Lines below containing the word "volt" should be copied out.

***

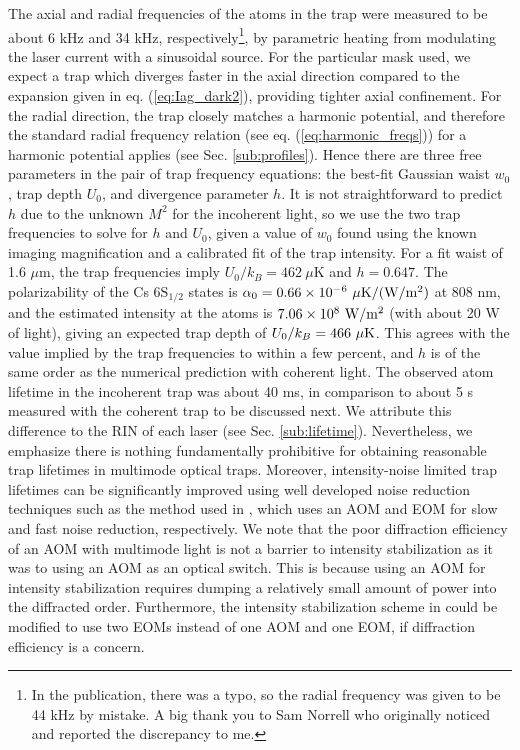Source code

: The axial and radial frequencies of the atoms in the trap were measured to be about 6 kHz and 34 kHz, respectively\footnote{In the publication, there was a typo, so the radial frequency was given to be 44 kHz by mistake. A big thank you to Sam Norrell who originally noticed and reported the discrepancy to me.}, by parametric heating from modulating the laser current with a sinusoidal source. For the particular mask used, we expect a trap which diverges faster in the axial direction compared to the expansion given in eq. (\ref{eq:Iag_dark2}), providing tighter axial confinement. For the radial direction, the trap closely matches a harmonic potential, and therefore the standard radial frequency relation (see eq. (\ref{eq:harmonic_freqs})) for a harmonic potential applies (see Sec. \ref{sub:profiles}). Hence there are three free parameters in the pair of trap frequency equations: the best-fit Gaussian waist $w_0$, trap depth $U_0$, and divergence parameter $h$. It is not straightforward to predict $h$ due to the unknown $M^2$ for the incoherent light, so we use the two trap frequencies to solve for $h$ and $U_0$, given a value of $w_0$ found using the known imaging magnification and a calibrated fit of the trap intensity. For a fit waist of 1.6 $\mu \mathrm{m}$, the trap frequencies imply $U_0/k_B=462 ~\mu$K and $h=0.647$. The polarizability of the Cs $6\text{S}_{1/2}$ states is
$\alpha_0 = 0.66\times10^{-6} ~\mu\text K/(\text W/\text m^2)$ at 808 nm, and the estimated intensity at the atoms is $7.06 \times 10^8~\text W/ \text m^2$ (with about 20 W of light), giving an expected trap depth of $U_0/k_B=466 ~\mu \text K$. This agrees with the value implied by the trap frequencies to within a few percent, and $h$ is of the same order as the numerical prediction with coherent light. 
The observed atom lifetime in the incoherent trap was about 40 ms, in comparison to about 5 s measured with the coherent trap to be discussed next. We attribute this difference to the RIN of each laser (see Sec. \ref{sub:lifetime}). Nevertheless, we emphasize there is nothing fundamentally prohibitive for obtaining reasonable trap lifetimes in  multimode optical traps\cite{WHung2015,Povilus2005}. Moreover, intensity-noise limited trap lifetimes can be significantly improved  using well developed noise reduction techniques such as the method used in \cite{YuWang2020}, which uses an AOM and EOM for slow and fast noise reduction, respectively. We note that the poor diffraction efficiency of an AOM with multimode light is not a barrier to intensity stabilization as it was to using an AOM as an optical switch. This is because using an AOM for intensity stabilization requires dumping a relatively small amount of power into the diffracted order. Furthermore, the intensity stabilization scheme in \cite{YuWang2020} could be modified to use two EOMs instead of one AOM and one EOM, if diffraction efficiency is a concern. 


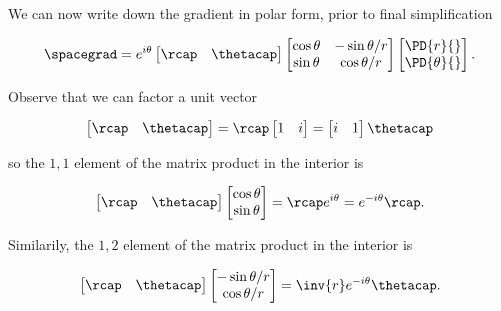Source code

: We can now write down the gradient in polar form, prior to final simplification

\begin{align}\label{eqn:divGradCurLap:4a}
\spacegrad 
= 
e^{i\theta}
\begin{bmatrix}
\rcap & \thetacap
\end{bmatrix}
\begin{bmatrix}
\cos\theta & -\sin\theta/r \\
\sin\theta & \cos\theta/r
\end{bmatrix}
\begin{bmatrix}
\PD{r}{} \\
\PD{\theta}{} 
\end{bmatrix}.
\end{align}

Observe that we can factor a unit vector 

\begin{align}\label{eqn:divGradCurLap:9}
\begin{bmatrix}
\rcap & \thetacap
\end{bmatrix}
=
\rcap
\begin{bmatrix}
1 & i
\end{bmatrix}
=
\begin{bmatrix}
i & 1
\end{bmatrix}
\thetacap
\end{align}

so the $1,1$ element of the matrix product in the interior is

\begin{align}\label{eqn:divGradCurLap:9a}
\begin{bmatrix}
\rcap & \thetacap
\end{bmatrix}
\begin{bmatrix}
\cos\theta \\
\sin\theta 
\end{bmatrix}
=
\rcap e^{i\theta} = e^{-i\theta}\rcap.
\end{align}

Similarily, the $1,2$ element of the matrix product in the interior is

\begin{align}\label{eqn:divGradCurLap:9b}
\begin{bmatrix}
\rcap & \thetacap
\end{bmatrix}
\begin{bmatrix}
-\sin\theta/r \\
\cos\theta/r
\end{bmatrix}
=
\inv{r} e^{-i\theta} \thetacap.
\end{align}


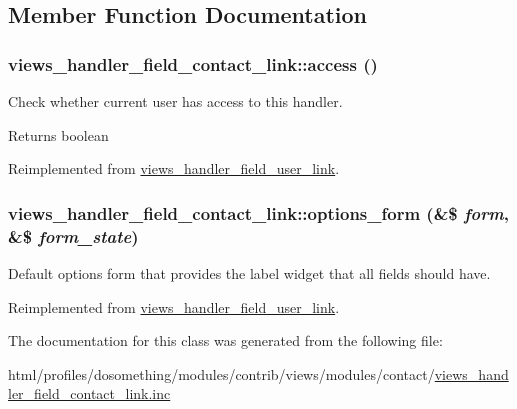 \subsection{Member Function Documentation}
\hypertarget{classviews__handler__field__contact__link_a5785d1771c75ad924557c3df87d6288b}{
\subsubsection[{access}]{\setlength{\rightskip}{0pt plus 5cm}views\_\-handler\_\-field\_\-contact\_\-link::access ()}}
\label{classviews__handler__field__contact__link_a5785d1771c75ad924557c3df87d6288b}
Check whether current user has access to this handler.

\begin{DoxyReturn}{Returns}
boolean 
\end{DoxyReturn}


Reimplemented from \hyperlink{classviews__handler__field__user__link_a00708207b597556c70cba91816a03963}{views\_\-handler\_\-field\_\-user\_\-link}.\hypertarget{classviews__handler__field__contact__link_ad6709f7a6f48dc51fe3952f26598e622}{
\subsubsection[{options\_\-form}]{\setlength{\rightskip}{0pt plus 5cm}views\_\-handler\_\-field\_\-contact\_\-link::options\_\-form (\&\$ {\em form}, \/  \&\$ {\em form\_\-state})}}
\label{classviews__handler__field__contact__link_ad6709f7a6f48dc51fe3952f26598e622}
Default options form that provides the label widget that all fields should have. 

Reimplemented from \hyperlink{classviews__handler__field__user__link_a952944015feaaab1fb2d0abc29d5c2b5}{views\_\-handler\_\-field\_\-user\_\-link}.

The documentation for this class was generated from the following file:\begin{DoxyCompactItemize}
\item 
html/profiles/dosomething/modules/contrib/views/modules/contact/\hyperlink{views__handler__field__contact__link_8inc}{views\_\-handler\_\-field\_\-contact\_\-link.inc}\end{DoxyCompactItemize}
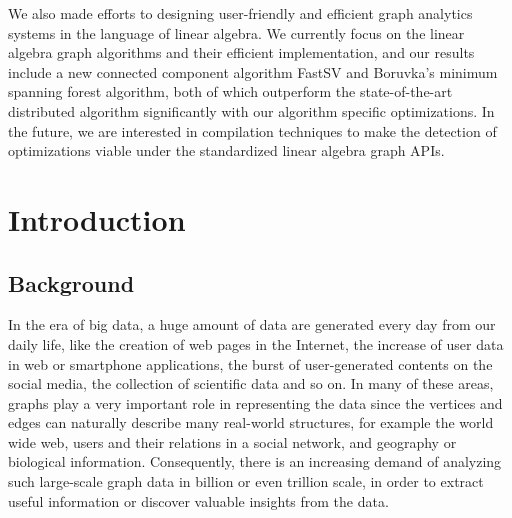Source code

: \documentclass{sokendai_thesis} %
\begin{document}
We also made efforts to designing user-friendly and efficient graph analytics systems in the language of linear algebra. We currently focus on the linear algebra graph algorithms and their efficient implementation, and our results include a new connected component algorithm FastSV and Boruvka's minimum spanning forest algorithm, both of which outperform the state-of-the-art distributed algorithm significantly with our algorithm specific optimizations. In the future, we are interested in compilation techniques to make the detection of optimizations viable under the standardized linear algebra graph APIs.

\tableofcontents
\listoffigures
\listoftables
\listofalgorithms {}


\mainmatter

\chapter{Introduction}
\label{chap:introduction}


\section{Background}

In the era of big data, a huge amount of data are generated every day from our daily life, like the creation of web pages in the Internet, the increase of user data in web or smartphone applications, the burst of user-generated contents on the social media, the collection of scientific data and so on.
In many of these areas, graphs play a very important role in representing the data since the vertices and edges can naturally describe many real-world structures, for example the world wide web, users and their relations in a social network, and geography or biological information.
Consequently, there is an increasing demand of analyzing such large-scale graph data in billion or even trillion scale, in order to extract useful information or discover valuable insights from the data.
\end{document}
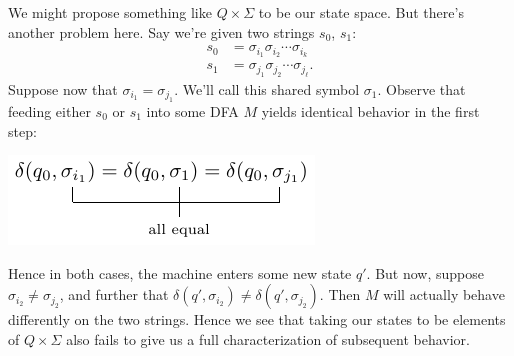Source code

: \documentclass{fkpaper}
\begin{document}
\begin{multicols}{2}
  We might propose something like $Q \times \Sigma$ to be our state
  space. But there's another problem here. Say we're given two strings
  $s_0$, $s_1$:
  \begin{align*}
    s_0
    &= \sigma_{i_1} \sigma_{i_2} \cdots \sigma_{i_k} \\
    s_1
    &= \sigma_{j_1} \sigma_{j_2} \cdots \sigma_{j_\ell}.
  \end{align*}
  Suppose now that $\sigma_{i_1} = \sigma_{j_1}$. We'll call this shared
  symbol $\sigma_1$. Observe that feeding either $s_0$ or $s_1$ into
  some DFA $M$ yields identical behavior in the first step:
  \begin{center}
    \includegraphics{figures/labeled-equation.pdf}
  \end{center}
  Hence in both cases, the machine enters some new state $q'$. But now,
  suppose $\sigma_{i_2} \neq \sigma_{j_2}$, and further that $\delta(q',
  \sigma_{i_2}) \neq \delta(q', \sigma_{j_2})$. Then $M$ will actually
  behave differently on the two strings. Hence we see that taking our
  states to be elements of $Q \times \Sigma$ also fails to give us a
  full characterization of subsequent behavior.


\end{multicols}
\end{document}
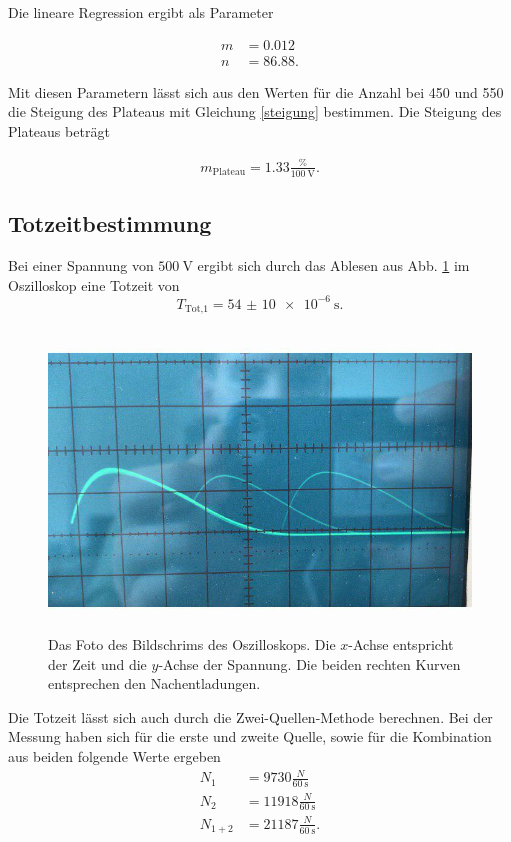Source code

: \noindent Die lineare Regression ergibt als Parameter

\begin{align*} 
   m &= 0.012 \\
   n &= 86.88.
\end{align*}

\noindent Mit diesen Parametern lässt sich aus den Werten für die Anzahl bei \num{450} und \num{550} die Steigung des Plateaus mit Gleichung \eqref{steigung} bestimmen.
Die Steigung des Plateaus beträgt 

\begin{align*} 
    m_\text{Plateau} = 1.33 \frac{\si{\percent}}{\SI{100}{\volt}}.
\end{align*}

\subsection{Totzeitbestimmung}

Bei einer Spannung von $\SI{500}{\volt}$ ergibt sich durch das Ablesen aus Abb. \ref{foto} im Oszilloskop eine Totzeit von 
\begin{equation*}
    T_\text{Tot,1} = \SI{54(10)e-6}{\second}.
\end{equation*}

\begin{figure}
    \centering
    \includegraphics[width=12cm, height=8cm]{build/foto.jpg}
    \caption{Das Foto des Bildschrims des Oszilloskops. Die $x$-Achse entspricht der Zeit und die $y$-Achse der Spannung. Die beiden rechten Kurven entsprechen den Nachentladungen.}
    \label{foto}
\end{figure}

\noindent Die Totzeit lässt sich auch durch die Zwei-Quellen-Methode berechnen. 
Bei der Messung haben sich für die erste und zweite Quelle, sowie für die Kombination aus beiden folgende Werte ergeben
\begin{align*} 
   N_1 &= 9730 \frac{N}{\SI{60}{\second}}\\
   N_2 &= 11918 \frac{N}{\SI{60}{\second}} \\
   N_{1+2} &= 21187 \frac{N}{\SI{60}{\second}}.
\end{align*}


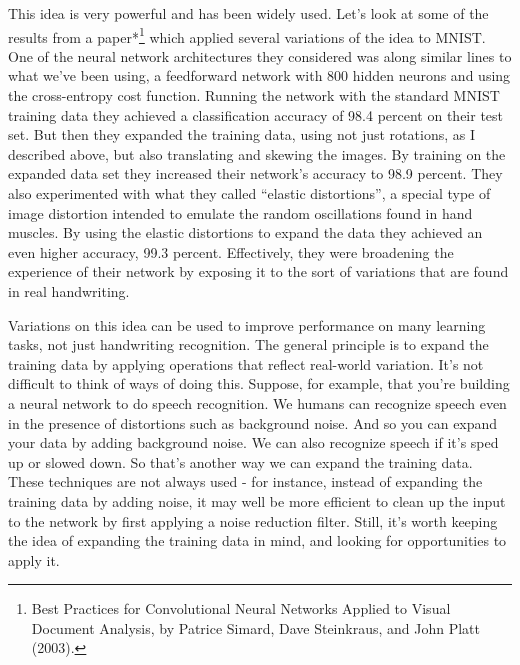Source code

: This idea is very powerful and has been widely used. Let's look at some of the results from a paper*\footnote{Best Practices for Convolutional Neural Networks Applied to Visual Document Analysis, by Patrice Simard, Dave Steinkraus, and John Platt (2003).} which applied several variations of the idea to MNIST. One of the neural network architectures they considered was along similar lines to what we've been using, a feedforward network with 800 hidden neurons and using the cross-entropy cost function. Running the network with the standard MNIST training data they achieved a classification accuracy of 98.4 percent on their test set. But then they expanded the training data, using not just rotations, as I described above, but also translating and skewing the images. By training on the expanded data set they increased their network's accuracy to 98.9 percent. They also experimented with what they called ``elastic distortions'', a special type of image distortion intended to emulate the random oscillations found in hand muscles. By using the elastic distortions to expand the data they achieved an even higher accuracy, 99.3 percent. Effectively, they were broadening the experience of their network by exposing it to the sort of variations that are found in real handwriting.


Variations on this idea can be used to improve performance on many learning tasks, not just handwriting recognition. The general principle is to expand the training data by applying operations that reflect real-world variation. It's not difficult to think of ways of doing this. Suppose, for example, that you're building a neural network to do speech recognition. We humans can recognize speech even in the presence of distortions such as background noise. And so you can expand your data by adding background noise. We can also recognize speech if it's sped up or slowed down. So that's another way we can expand the training data. These techniques are not always used - for instance, instead of expanding the training data by adding noise, it may well be more efficient to clean up the input to the network by first applying a noise reduction filter. Still, it's worth keeping the idea of expanding the training data in mind, and looking for opportunities to apply it.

***

**Finished exercise:**
    m_\text{Plateau} = 1.33 \frac{\si{\percent}}{\SI{100}{\volt}}.
Bei einer Spannung von $\SI{500}{\volt}$ ergibt sich durch das Ablesen aus Abb. \ref{foto} im Oszilloskop eine Totzeit von 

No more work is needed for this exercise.